The best scene of the film is at the end. After a younger black woman has been arrested for trying to drink from the "whites only" water fountain in town, Jane decides that she will be the next person to take a chance. The walk from the truck to the fountain is slow and measured, just the way a 110-year-old woman would walk. The look on her face defying the redneck sheriff and his deputies to stop her is priceless. She takes her drink and walks slowly back to the truck to leave town and return home. I hadn't seen this film in at least thirty years, but I remembered that moment clearly, and it holds up on repeated viewing.

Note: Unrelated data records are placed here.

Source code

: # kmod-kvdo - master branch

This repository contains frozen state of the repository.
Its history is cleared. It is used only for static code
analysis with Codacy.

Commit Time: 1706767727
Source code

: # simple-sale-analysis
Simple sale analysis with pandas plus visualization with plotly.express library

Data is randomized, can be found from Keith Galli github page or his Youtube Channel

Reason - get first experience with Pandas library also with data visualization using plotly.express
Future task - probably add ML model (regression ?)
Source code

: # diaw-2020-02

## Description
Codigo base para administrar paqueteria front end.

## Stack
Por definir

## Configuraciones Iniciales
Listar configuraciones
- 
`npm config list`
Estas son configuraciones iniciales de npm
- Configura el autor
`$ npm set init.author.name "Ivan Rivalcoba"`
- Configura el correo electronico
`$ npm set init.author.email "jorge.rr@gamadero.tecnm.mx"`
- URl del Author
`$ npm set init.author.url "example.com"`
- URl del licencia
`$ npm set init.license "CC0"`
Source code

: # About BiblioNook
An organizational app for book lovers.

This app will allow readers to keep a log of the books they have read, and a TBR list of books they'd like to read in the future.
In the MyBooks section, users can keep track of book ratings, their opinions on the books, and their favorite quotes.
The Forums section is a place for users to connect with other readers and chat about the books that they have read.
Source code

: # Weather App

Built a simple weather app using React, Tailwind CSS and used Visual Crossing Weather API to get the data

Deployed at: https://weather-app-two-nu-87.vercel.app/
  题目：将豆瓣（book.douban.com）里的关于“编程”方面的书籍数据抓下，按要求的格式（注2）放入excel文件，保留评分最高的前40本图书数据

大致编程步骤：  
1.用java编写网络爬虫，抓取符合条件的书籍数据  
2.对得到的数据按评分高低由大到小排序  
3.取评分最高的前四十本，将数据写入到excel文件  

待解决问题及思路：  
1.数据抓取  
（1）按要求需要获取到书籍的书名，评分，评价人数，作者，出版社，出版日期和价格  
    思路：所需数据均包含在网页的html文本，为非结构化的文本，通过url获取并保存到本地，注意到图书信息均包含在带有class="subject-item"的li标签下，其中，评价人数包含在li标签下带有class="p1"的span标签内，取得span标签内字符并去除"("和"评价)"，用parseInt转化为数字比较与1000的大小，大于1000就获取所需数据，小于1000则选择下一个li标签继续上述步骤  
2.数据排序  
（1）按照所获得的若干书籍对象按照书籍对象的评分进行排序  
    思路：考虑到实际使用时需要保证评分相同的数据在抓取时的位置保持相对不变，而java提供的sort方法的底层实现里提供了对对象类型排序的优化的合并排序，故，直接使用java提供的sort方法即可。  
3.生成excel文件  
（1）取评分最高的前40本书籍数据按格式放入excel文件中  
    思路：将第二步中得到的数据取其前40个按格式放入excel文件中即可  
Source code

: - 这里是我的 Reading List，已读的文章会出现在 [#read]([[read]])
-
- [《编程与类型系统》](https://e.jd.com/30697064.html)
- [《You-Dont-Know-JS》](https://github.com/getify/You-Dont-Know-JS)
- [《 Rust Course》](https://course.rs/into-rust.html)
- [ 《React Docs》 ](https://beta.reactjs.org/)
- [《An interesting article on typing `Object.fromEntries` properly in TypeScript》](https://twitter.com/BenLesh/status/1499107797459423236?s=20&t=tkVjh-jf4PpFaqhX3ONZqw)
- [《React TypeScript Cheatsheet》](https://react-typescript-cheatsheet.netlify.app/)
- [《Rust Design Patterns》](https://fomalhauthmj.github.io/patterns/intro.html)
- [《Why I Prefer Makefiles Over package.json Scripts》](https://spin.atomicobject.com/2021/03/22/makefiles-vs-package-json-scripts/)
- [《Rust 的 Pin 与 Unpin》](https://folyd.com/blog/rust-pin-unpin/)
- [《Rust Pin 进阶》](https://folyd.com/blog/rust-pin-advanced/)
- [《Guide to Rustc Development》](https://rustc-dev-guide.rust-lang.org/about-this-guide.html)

I also remembered strong details about Queen of the Stardust Ballroom, particularly the blue chiffon dress Maureen Stapleton wears on the night of the competition to name the queen. Stapleton plays a widow who starts attending the ballroom upon the advice of a friend and begins a romance with a mailman played by Charles Durning. She seems to come alive for the first time after she begins seeing him. She has her hair dyed a bright red and starts wearing make-up and colorful clothes, much to the dismay of her daughter. In fact, most members of her family seem to disapprove of the way she has begun living her life. When they find out that Durning's character is already married, that just cements their fears that Stapleton's Bea has started to go crazy.

I did forget one thing about this film in the thirty years since I last saw it. It's a musical. I know I should have remembered that, but go figure. Stapleton sings most of the songs, and while she's not a great singer, the songs remain a highlight. They are most frequently comments upon Bea's state of mind. Durning gets a song as well, "Suddenly, There's You," to reveal his growing affection for Bea. My favorite song in the movie is "Who Gave You Permission?" It's a feminist song for women who might have been considered too old to be feminists in the early 1970s. I can see just how easily this movie could be adapted into the Broadway musical Ballroom with the addition of just a few more songs.

Both of these movies were on the movie channel Flix last year. I'm hoping that someone there will dig up more of the TV movies from that era to show in the future. I love revisiting my childhood like this. I, of course, didn't appreciate all of the complex subject matter when I first watched them; I was only 11 or 12, after all, and not as precocious as you might imagine. It's good to become reacquainted with "old friends" once you're old enough to appreciate them more fully.